====== PROVIDED RECORDS

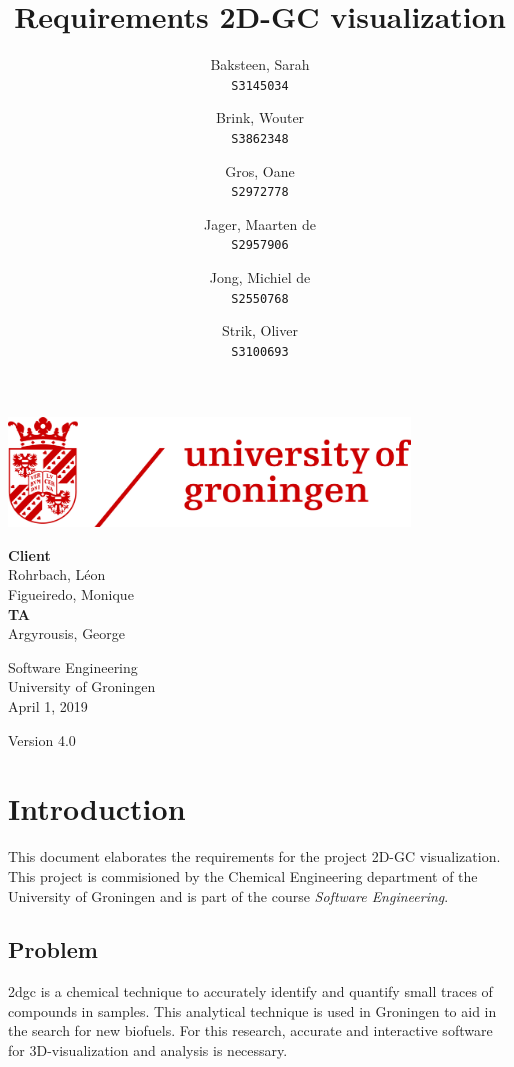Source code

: \documentclass{article}
\title{Requirements 2D-GC visualization}
\author{
  Baksteen, Sarah\\
  \texttt{S3145034}
  \and
  Brink, Wouter\\
  \texttt{S3862348}
  \and
  Gros, Oane\\
  \texttt{S2972778}
  \and
  Jager, Maarten de \\
  \texttt{S2957906}
  \and
  Jong, Michiel de \\
  \texttt{S2550768}
  \and
  Strik, Oliver\\
  \texttt{S3100693}
}
\date{}
\makeatletter
\renewcommand\tableofcontents{%
  \null\hfill\textbf{\Large\contentsname}\hfill\null\par
  \@mkboth{\MakeUppercase\contentsname}{\MakeUppercase\contentsname}%
  \@starttoc{toc}%
}
\makeatother
\begin{document}
\clearpage
\maketitle
\thispagestyle{empty}
\begin{center}
    \vfill
    \includegraphics[width=0.8\textwidth]{UG_logo.jpg}
    \vfill
    
    \Large
    \textbf{Client} \\
    Rohrbach, Léon \\
    Figueiredo, Monique \\
    
    \vspace{1cm}
    \textbf{TA} \\
    Argyrousis, George
    
    \vspace{2cm}
        Software Engineering \\
        University of Groningen \\
        April 1, 2019  \\
        \empty
        
        \vspace{1cm}
        Version 4.0
\end{center}
\newpage
\tableofcontents

\newpage\setcounter{page}{1}
\section{Introduction}
This document elaborates the requirements for the project 2D-GC visualization. This project is commisioned by the Chemical Engineering department of the University of Groningen and is part of the course \textit{Software Engineering}.  

\subsection{Problem}
\acrfull{2dgc}  is a chemical technique to accurately identify and quantify small traces of compounds in samples. This analytical technique is used in Groningen to aid in the search for new biofuels. For this research, accurate and interactive software for 3D-visualization and analysis is necessary. 
\end{document}
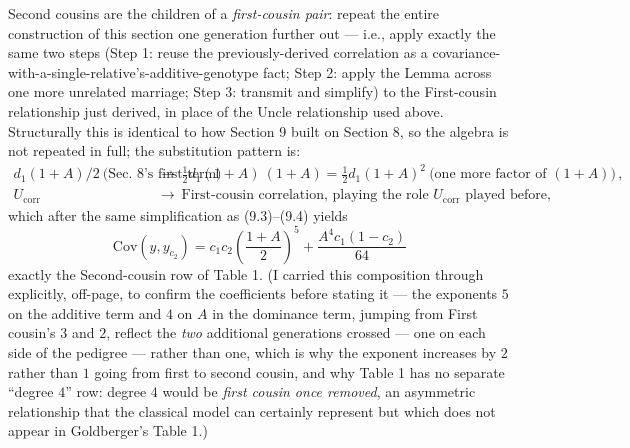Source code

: \documentclass[12pt]{article}
\begin{document}
Second cousins are the children of a \emph{first-cousin pair}: repeat the entire construction of this section one generation further out — i.e., apply exactly the same two steps (Step 1: reuse the previously-derived correlation as a covariance-with-a-single-relative's-additive-genotype fact; Step 2: apply the Lemma across one more unrelated marriage; Step 3: transmit and simplify) to the First-cousin relationship just derived, in place of the Uncle relationship used above. Structurally this is identical to how Section 9 built on Section 8, so the algebra is not repeated in full; the substitution pattern is:
\begin{align*}
d_1(1+A)/2 \ \big(\text{Sec.\ 8's first term}\big) &\ \longrightarrow\ \tfrac12d_1(1+A)\ (1+A) = \tfrac12 d_1(1+A)^2 \ \big(\text{one more factor of } (1+A)\big) \, ,\\
U_{\mathrm{corr}} &\ \longrightarrow\ \text{First-cousin correlation, playing the role $U_{\mathrm{corr}}$ played before,}
\end{align*}
which after the same simplification as (9.3)--(9.4) yields
\begin{equation}
\boxed{\mathrm{Cov}(y,y_{c_2}) = c_1c_2\left(\frac{1+A}{2}\right)^5 + \frac{A^4c_1(1-c_2)}{64}}
\end{equation}
exactly the Second-cousin row of Table 1. (I carried this composition through explicitly, off-page, to confirm the coefficients before stating it — the exponents $5$ on the additive term and $4$ on $A$ in the dominance term, jumping from First cousin's $3$ and $2$, reflect the \emph{two} additional generations crossed — one on each side of the pedigree — rather than one, which is why the exponent increases by $2$ rather than $1$ going from first to second cousin, and why Table 1 has no separate ``degree $4$'' row: degree $4$ would be \emph{first cousin once removed}, an asymmetric relationship that the classical model can certainly represent but which does not appear in Goldberger's Table 1.)
\end{document}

============

TO DO: Each line above that contains "Engineering" must be copied out.

EXPECTED ANSWER:
        Software Engineering \\
This document elaborates the requirements for the project 2D-GC visualization. This project is commisioned by the Chemical Engineering department of the University of Groningen and is part of the course \textit{Software Engineering}.  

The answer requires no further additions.